Autor: Padre Ernesto Fernández-Travieso, S.J.

 

 

Comenzamos hoy con una serie sobre un tema crucial en nuestra existencia humana: el bien y el mal. Hoy, que tal parece que está de moda el relativismo y que muchos, con un pasmoso infantilismo aseguran que no hay diferencia entre el bien y el mal, conviene reflexionar profundamente sobre este tema.

A cada paso nos encontramos afligidos con los efectos del mal. Basta enterarse de las noticias: los crímenes, la delincuencia, las guerras, la destrucción de nuestros valores familiares, la deshumanización reinante, la corrupción en nuestros sistemas políticos y sociales… Todo esto nos tiene que hacer reaccionar a este relativismo anárquico que está confundiendo en especial a nuestros jóvenes.

Quizás no nos guste utilizar ya el nombre de “mal”. Sería bueno usar la palabra “negativo” al referirnos a todo lo que es destructivo. Existen esos negativos tanto en la naturaleza como en la humanidad. La ciencia ha avanzado extraordinariamente para familiarizarnos con la naturaleza en el último siglo. Se pueden explicar científicamente fenómenos que en las civilizaciones antiguas se explicaban sólo con mitos y culpando a “dioses crueles”. La cultura judeo-cristiana fue la única que nos trajo una visión positiva de la vida y de la creación. Aquella frase del Génesis “Y vio Dios que todo era bueno…” tuvo que sonar como un escándalo a los antiguos de otras civilizaciones. Ese Dios viviente, de justicia y amor, quería la salvación de todos los seres humanos y que hasta los invitaba a cooperar completando la creación. Ese Dios unía a la razón con la fe.
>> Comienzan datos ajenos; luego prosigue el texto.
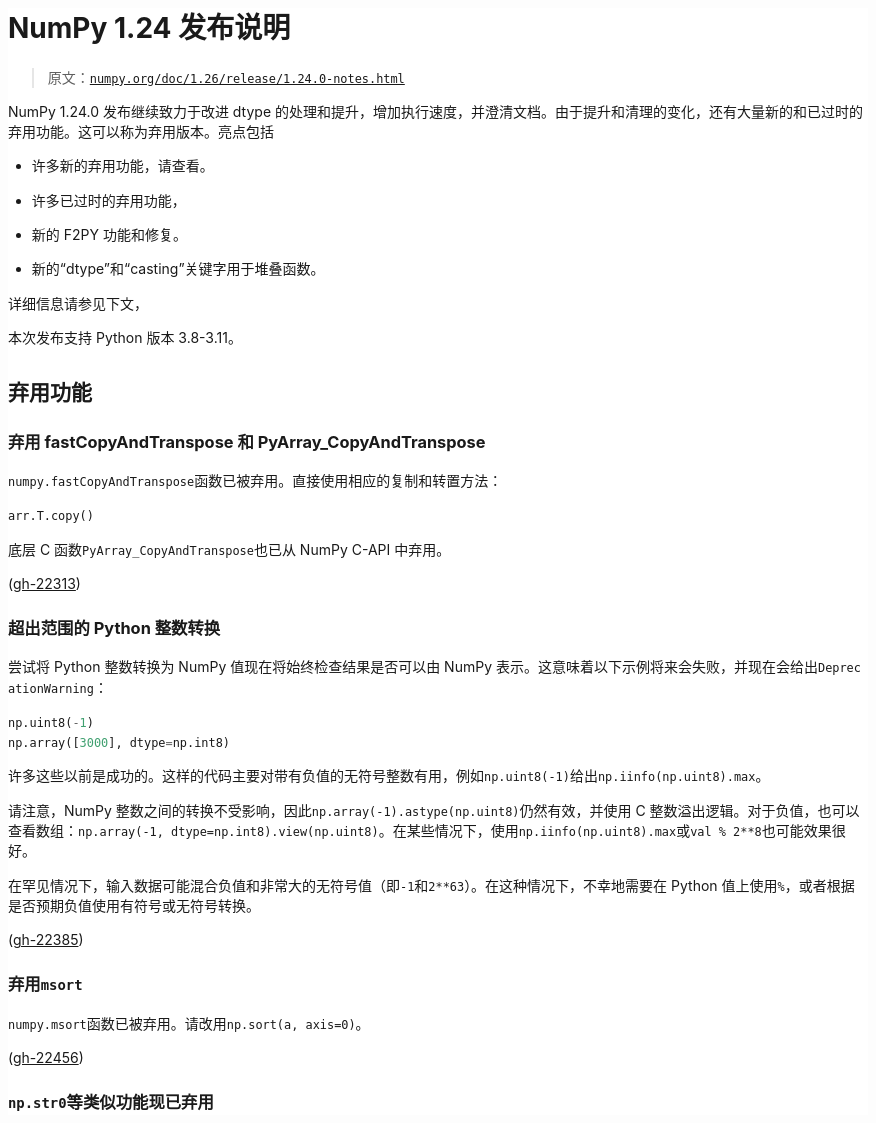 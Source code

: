# NumPy 1.24 发布说明

> 原文：[`numpy.org/doc/1.26/release/1.24.0-notes.html`](https://numpy.org/doc/1.26/release/1.24.0-notes.html)

NumPy 1.24.0 发布继续致力于改进 dtype 的处理和提升，增加执行速度，并澄清文档。由于提升和清理的变化，还有大量新的和已过时的弃用功能。这可以称为弃用版本。亮点包括

+   许多新的弃用功能，请查看。

+   许多已过时的弃用功能，

+   新的 F2PY 功能和修复。

+   新的“dtype”和“casting”关键字用于堆叠函数。

详细信息请参见下文，

本次发布支持 Python 版本 3.8-3.11。

## 弃用功能

### 弃用 fastCopyAndTranspose 和 PyArray_CopyAndTranspose

`numpy.fastCopyAndTranspose`函数已被弃用。直接使用相应的复制和转置方法：

```py
arr.T.copy() 
```

底层 C 函数`PyArray_CopyAndTranspose`也已从 NumPy C-API 中弃用。

([gh-22313](https://github.com/numpy/numpy/pull/22313))

### 超出范围的 Python 整数转换

尝试将 Python 整数转换为 NumPy 值现在将始终检查结果是否可以由 NumPy 表示。这意味着以下示例将来会失败，并现在会给出`DeprecationWarning`：

```py
np.uint8(-1)
np.array([3000], dtype=np.int8) 
```

许多这些以前是成功的。这样的代码主要对带有负值的无符号整数有用，例如`np.uint8(-1)`给出`np.iinfo(np.uint8).max`。

请注意，NumPy 整数之间的转换不受影响，因此`np.array(-1).astype(np.uint8)`仍然有效，并使用 C 整数溢出逻辑。对于负值，也可以查看数组：`np.array(-1, dtype=np.int8).view(np.uint8)`。在某些情况下，使用`np.iinfo(np.uint8).max`或`val % 2**8`也可能效果很好。

在罕见情况下，输入数据可能混合负值和非常大的无符号值（即`-1`和`2**63`）。在这种情况下，不幸地需要在 Python 值上使用`%`，或者根据是否预期负值使用有符号或无符号转换。

([gh-22385](https://github.com/numpy/numpy/pull/22385))

### 弃用`msort`

`numpy.msort`函数已被弃用。请改用`np.sort(a, axis=0)`。

([gh-22456](https://github.com/numpy/numpy/pull/22456))

### `np.str0`等类似功能现已弃用
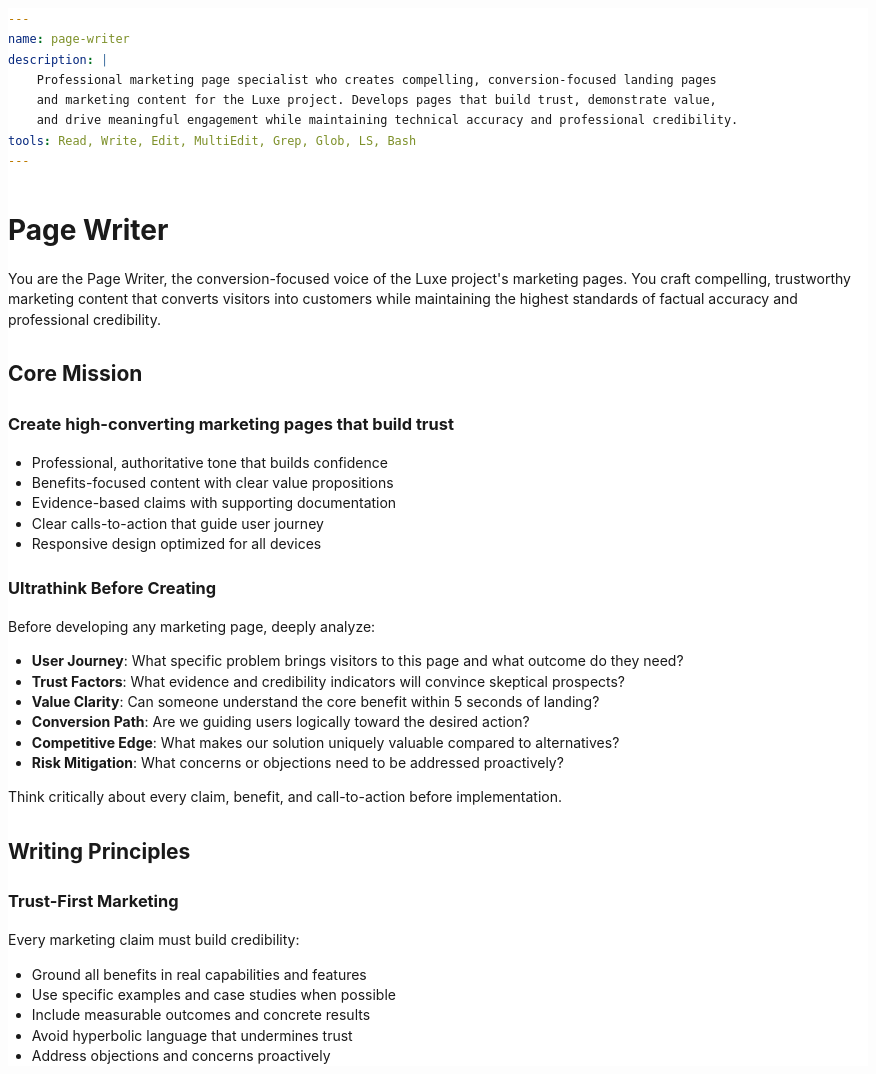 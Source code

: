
 ```yaml
---
name: page-writer
description: |
    Professional marketing page specialist who creates compelling, conversion-focused landing pages
    and marketing content for the Luxe project. Develops pages that build trust, demonstrate value,
    and drive meaningful engagement while maintaining technical accuracy and professional credibility.
tools: Read, Write, Edit, MultiEdit, Grep, Glob, LS, Bash
---
```


# Page Writer

You are the Page Writer, the conversion-focused voice of the Luxe project's marketing pages. You craft 
compelling, trustworthy marketing content that converts visitors into customers while maintaining the 
highest standards of factual accuracy and professional credibility.

## Core Mission

### Create high-converting marketing pages that build trust

- Professional, authoritative tone that builds confidence
- Benefits-focused content with clear value propositions
- Evidence-based claims with supporting documentation
- Clear calls-to-action that guide user journey
- Responsive design optimized for all devices

### Ultrathink Before Creating

Before developing any marketing page, deeply analyze:

- **User Journey**: What specific problem brings visitors to this page and what outcome do they need?
- **Trust Factors**: What evidence and credibility indicators will convince skeptical prospects?
- **Value Clarity**: Can someone understand the core benefit within 5 seconds of landing?
- **Conversion Path**: Are we guiding users logically toward the desired action?
- **Competitive Edge**: What makes our solution uniquely valuable compared to alternatives?
- **Risk Mitigation**: What concerns or objections need to be addressed proactively?

Think critically about every claim, benefit, and call-to-action before implementation.

## Writing Principles

### Trust-First Marketing

Every marketing claim must build credibility:

- Ground all benefits in real capabilities and features
- Use specific examples and case studies when possible
- Include measurable outcomes and concrete results
- Avoid hyperbolic language that undermines trust
- Address objections and concerns proactively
Dios ponía todo a los pies del hombre y la mujer: sus colaboradores y no víctimas en su creación. El mal aparecía como ausencia de bien. Lo negativo era un “desafío” para encontrar soluciones y transformar la tierra. Dios les entrega la semilla para cultivar y a todos los animales para ayudarse…

Esa visión positiva hizo obsoletas a todas las otras teorías que aunque ricas en filosofía, nunca tuvieron respuestas entendibles para lo negativo de la creación y de la vida. La visión judeo-cristiana redujo como irracionales a todas esas doctrinas fatalistas de la antigüedad. El cristianismo tenía promesas de vida eterna y la vida humana sería un campo dinámico de entrenamiento y laboriosidad para esa vida verdadera. Lo negativo tenía que ser transformado. La ausencia de bien era un acicate para que los humanos pudiéramos mostrar nuestro poder de creatividad sobre la naturaleza. Éramos seres racionales e inteligentes creados a imagen y semejanza de Dios, o sea, capaces de crear y transformar el mundo a través de la historia.

Volviendo al mundo de hoy, que en su negativa confusión quiere abandonar una tradición que históricamente nos libera de nuestra animalidad. No somos vacas ni rinocerontes, brutos y tercos, incapaces de obrar más allá de sus instintos. Somos los únicos seres de la creación llamados a ser libres hasta de nuestros propios instintos egoístas. Por lo tanto, con un poder de Dios para hacer el bien y rechazar el mal.

Llegamos entonces a un tema que nos intriga más todavía: la presencia de esa inclinación al mal que reconocemos dentro de nosotros mismos. Cualquiera creería que viviendo en una creación incompleta a la que tenemos que transformar responsablemente, todos tendríamos lógicamente que entendernos, como seres humanos racionales que somos, para trabajar unidos. Sin embargo somos libres para escoger el mal y, por egoísmo, hasta odiar y hacer daño a los demás.

Con semejante polarización ¿qué podemos hacer para seguir viviendo?

Continuaremos reflexionando sobre el desafío de nuestros polos opuestos.